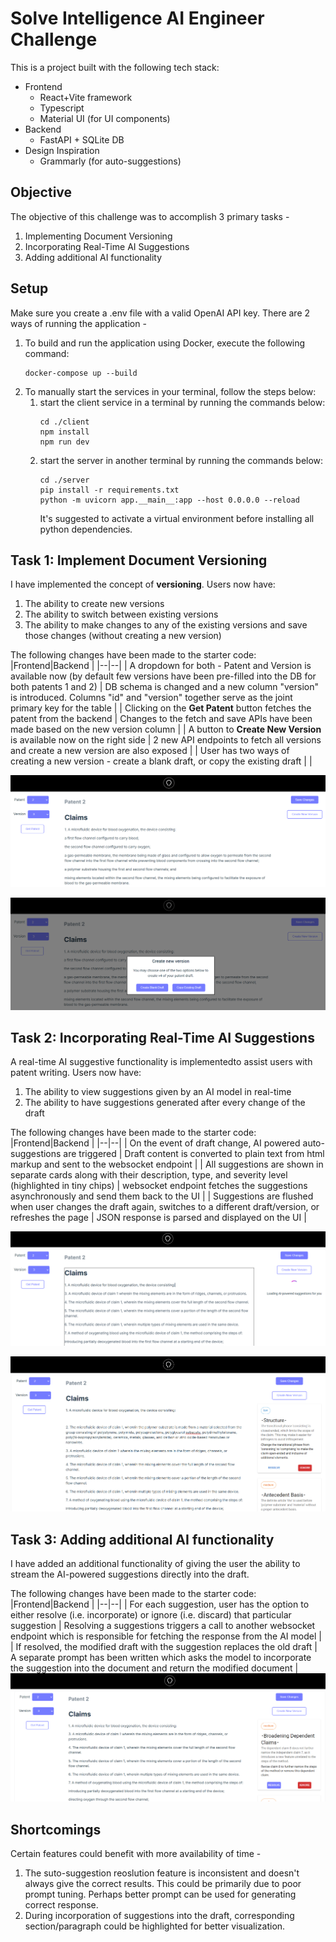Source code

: 

# Solve Intelligence AI Engineer Challenge

This is a project built with the following tech stack:

 - Frontend
	 - React+Vite framework
	 - Typescript
	 - Material UI (for UI components)
 - Backend
	 - FastAPI + SQLite DB
 - Design Inspiration
	 - Grammarly (for auto-suggestions)

## Objective

The objective of this challenge was to accomplish 3 primary tasks - 
1. Implementing Document Versioning
2. Incorporating Real-Time AI Suggestions
3. Adding additional AI functionality

## Setup

Make sure you create a .env file with a valid OpenAI API key. 
There are 2 ways of running the application -

 1. To build and run the application using Docker, execute the following command:
	```
	docker-compose up --build
	```
 2. To manually start the services in your terminal, follow the steps below:
	 1. start the client service in a terminal by running the commands below:
		```
		cd ./client
		npm install
		npm run dev
		```
	2. start the server in another terminal by running the commands below:
		```
		cd ./server
		pip install -r requirements.txt
		python -m uvicorn app.__main__:app --host 0.0.0.0 --reload
		```
		It's suggested to activate a virtual environment before installing all python dependencies.
## Task 1: Implement Document Versioning

I have implemented the concept of **versioning**. Users now have:
1. The ability to create new versions
2. The ability to switch between existing versions
3. The ability to make changes to any of the existing versions and save those changes (without creating a new version)

The following changes have been made to the starter code:
|Frontend|Backend  |
|--|--|
| A dropdown for both - Patent and Version is available now (by default few versions have been pre-filled into the DB for both patents 1 and 2) | DB schema is changed and a new column "version" is introduced. Columns "id" and "version" together serve as the joint primary key for the table |
| Clicking on the **Get Patent** button fetches the patent from the backend | Changes to the fetch and save APIs have been made based on the new version column |
| A button to **Create New Version** is available now on the right side | 2 new API endpoints to fetch all versions and create a new version are also exposed |
| User has two ways of creating a new version - create a blank draft, or copy the existing draft |  |

![screenshot of new version creation](https://github.com/vitthal-bhandari/AIEngineerCodingChallenge/blob/master/assets/versioning.png)

![screenshot of version control system](https://github.com/vitthal-bhandari/AIEngineerCodingChallenge/blob/master/assets/create_new_version.png)


## Task 2: Incorporating Real-Time AI Suggestions


A real-time AI suggestive functionality is implementedto assist users with patent writing. Users now have:
1. The ability to view suggestions given by an AI model in real-time
2. The ability to have suggestions generated after every change of the draft

The following changes have been made to the starter code:
|Frontend|Backend  |
|--|--|
| On the event of draft change, AI powered auto-suggestions are triggered | Draft content is converted to plain text from html markup and sent to the websocket endpoint |
| All suggestions are shown in separate cards along with their description, type, and severity level (highlighted in tiny chips) | websocket endpoint fetches the suggestions asynchronously and send them back to the UI |
| Suggestions are flushed when user changes the draft again, switches to a different draft/version, or refreshes the page | JSON response is parsed and displayed on the UI |

![enter image description here](https://github.com/vitthal-bhandari/AIEngineerCodingChallenge/blob/master/assets/loading_suggestions.png)

![enter image description here](https://github.com/vitthal-bhandari/AIEngineerCodingChallenge/blob/master/assets/ai_suggestions.png)

## Task 3: Adding additional AI functionality

I have added an additional functionality of giving the user the ability to stream the AI-powered suggestions directly into the draft.

The following changes have been made to the starter code:
|Frontend|Backend  |
|--|--|
| For each suggestion, user has the option to either resolve (i.e. incorporate) or ignore (i.e. discard) that particular suggestion | Resolving a suggestions triggers a call to another websocket endpoint which is responsible for fetching the response from the AI model |
| If resolved, the modified draft with the suggestion replaces the old draft | A separate prompt has been written which asks the model to incorporate the suggestion into the document and return the modified document |
![enter image description here](https://github.com/vitthal-bhandari/AIEngineerCodingChallenge/blob/master/assets/resolve_suggestions.png)

## Shortcomings

Certain features could benefit with more availability of time - 

 1. The suto-suggestion reoslution feature is inconsistent and doesn't always give the correct results. This could be primarily due to poor prompt tuning. Perhaps better prompt can be used for generating correct response. 
 2. During incorporation of suggestions into the draft, corresponding section/paragraph could be highlighted for better visualization.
———
What is being asked >>
Only the lines from the beginning of the records up to and including the line with "3. The ability" should appear, exactly as they are, and no pictures.

Response for this exercise >>
Source code

: 

# Solve Intelligence AI Engineer Challenge

This is a project built with the following tech stack:

 - Frontend
	 - React+Vite framework
	 - Typescript
	 - Material UI (for UI components)
 - Backend
	 - FastAPI + SQLite DB
 - Design Inspiration
	 - Grammarly (for auto-suggestions)

## Objective

The objective of this challenge was to accomplish 3 primary tasks - 
1. Implementing Document Versioning
2. Incorporating Real-Time AI Suggestions
3. Adding additional AI functionality

## Setup

Make sure you create a .env file with a valid OpenAI API key. 
There are 2 ways of running the application -

 1. To build and run the application using Docker, execute the following command:
	```
	docker-compose up --build
	```
 2. To manually start the services in your terminal, follow the steps below:
	 1. start the client service in a terminal by running the commands below:
		```
		cd ./client
		npm install
		npm run dev
		```
	2. start the server in another terminal by running the commands below:
		```
		cd ./server
		pip install -r requirements.txt
		python -m uvicorn app.__main__:app --host 0.0.0.0 --reload
		```
		It's suggested to activate a virtual environment before installing all python dependencies.
## Task 1: Implement Document Versioning

I have implemented the concept of **versioning**. Users now have:
1. The ability to create new versions
2. The ability to switch between existing versions
3. The ability to make changes to any of the existing versions and save those changes (without creating a new version)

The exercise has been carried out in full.